### YOUR ASSIGNMENT
Where "mode" appears in a line of the entries below, that line should be copied.

Stored data entries
-- Opening Marker --
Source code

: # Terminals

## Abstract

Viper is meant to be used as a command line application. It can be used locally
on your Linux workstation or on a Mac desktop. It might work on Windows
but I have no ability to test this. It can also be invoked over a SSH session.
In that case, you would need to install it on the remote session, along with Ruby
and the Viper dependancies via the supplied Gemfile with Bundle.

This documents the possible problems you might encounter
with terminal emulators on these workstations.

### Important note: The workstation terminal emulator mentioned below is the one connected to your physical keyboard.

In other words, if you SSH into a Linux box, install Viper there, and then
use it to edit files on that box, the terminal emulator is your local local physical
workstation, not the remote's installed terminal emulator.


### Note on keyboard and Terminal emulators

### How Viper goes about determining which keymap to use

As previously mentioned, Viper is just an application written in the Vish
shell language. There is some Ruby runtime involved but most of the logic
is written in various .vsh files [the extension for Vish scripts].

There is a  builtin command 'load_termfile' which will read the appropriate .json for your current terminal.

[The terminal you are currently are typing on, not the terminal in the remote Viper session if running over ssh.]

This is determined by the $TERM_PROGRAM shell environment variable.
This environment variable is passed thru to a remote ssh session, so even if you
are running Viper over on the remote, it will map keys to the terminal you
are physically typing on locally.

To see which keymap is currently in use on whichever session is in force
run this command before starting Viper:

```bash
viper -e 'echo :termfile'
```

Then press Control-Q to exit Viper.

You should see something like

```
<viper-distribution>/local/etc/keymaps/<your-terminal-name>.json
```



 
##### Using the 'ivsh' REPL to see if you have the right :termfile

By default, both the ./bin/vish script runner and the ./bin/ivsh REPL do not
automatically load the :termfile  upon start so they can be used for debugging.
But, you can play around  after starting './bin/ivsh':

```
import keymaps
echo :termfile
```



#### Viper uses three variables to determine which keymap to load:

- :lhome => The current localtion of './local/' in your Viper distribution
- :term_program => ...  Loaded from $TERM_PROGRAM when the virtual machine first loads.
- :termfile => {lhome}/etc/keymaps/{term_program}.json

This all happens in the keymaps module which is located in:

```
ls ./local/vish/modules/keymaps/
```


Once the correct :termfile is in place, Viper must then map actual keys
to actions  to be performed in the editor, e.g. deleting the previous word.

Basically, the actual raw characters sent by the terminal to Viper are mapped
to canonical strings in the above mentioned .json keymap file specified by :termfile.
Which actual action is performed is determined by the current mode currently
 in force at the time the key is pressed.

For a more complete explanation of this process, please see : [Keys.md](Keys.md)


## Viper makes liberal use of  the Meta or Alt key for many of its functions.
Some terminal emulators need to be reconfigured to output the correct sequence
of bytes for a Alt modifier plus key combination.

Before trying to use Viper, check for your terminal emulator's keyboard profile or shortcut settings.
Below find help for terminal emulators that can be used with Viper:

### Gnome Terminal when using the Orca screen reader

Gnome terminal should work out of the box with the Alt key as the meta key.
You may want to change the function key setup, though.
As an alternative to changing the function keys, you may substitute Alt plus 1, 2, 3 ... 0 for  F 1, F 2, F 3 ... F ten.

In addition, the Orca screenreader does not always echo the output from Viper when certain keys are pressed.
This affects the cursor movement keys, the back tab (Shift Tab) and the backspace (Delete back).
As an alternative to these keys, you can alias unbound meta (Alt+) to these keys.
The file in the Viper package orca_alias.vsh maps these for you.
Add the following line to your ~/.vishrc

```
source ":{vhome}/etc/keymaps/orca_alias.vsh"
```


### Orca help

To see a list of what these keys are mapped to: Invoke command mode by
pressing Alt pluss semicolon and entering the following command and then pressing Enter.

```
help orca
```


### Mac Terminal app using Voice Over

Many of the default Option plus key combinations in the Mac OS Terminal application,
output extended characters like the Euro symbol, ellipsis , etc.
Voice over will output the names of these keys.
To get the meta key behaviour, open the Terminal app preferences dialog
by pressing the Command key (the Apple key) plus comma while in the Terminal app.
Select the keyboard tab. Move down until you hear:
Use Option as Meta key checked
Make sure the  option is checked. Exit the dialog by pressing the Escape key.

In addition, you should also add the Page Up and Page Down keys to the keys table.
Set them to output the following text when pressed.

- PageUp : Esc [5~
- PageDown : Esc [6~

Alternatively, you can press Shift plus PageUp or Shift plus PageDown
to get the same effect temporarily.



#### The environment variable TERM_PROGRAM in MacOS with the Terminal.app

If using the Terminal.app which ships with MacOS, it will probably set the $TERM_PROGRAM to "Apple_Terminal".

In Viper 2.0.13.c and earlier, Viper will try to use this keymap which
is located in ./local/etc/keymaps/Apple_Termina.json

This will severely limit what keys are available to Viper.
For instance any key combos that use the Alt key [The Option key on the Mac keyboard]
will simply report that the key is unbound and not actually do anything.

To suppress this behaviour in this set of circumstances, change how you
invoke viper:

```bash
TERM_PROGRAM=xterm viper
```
-- Closing Marker --
### WRITTEN RESPONSE
Which actual action is performed is determined by the current mode currently
To see a list of what these keys are mapped to: Invoke command mode by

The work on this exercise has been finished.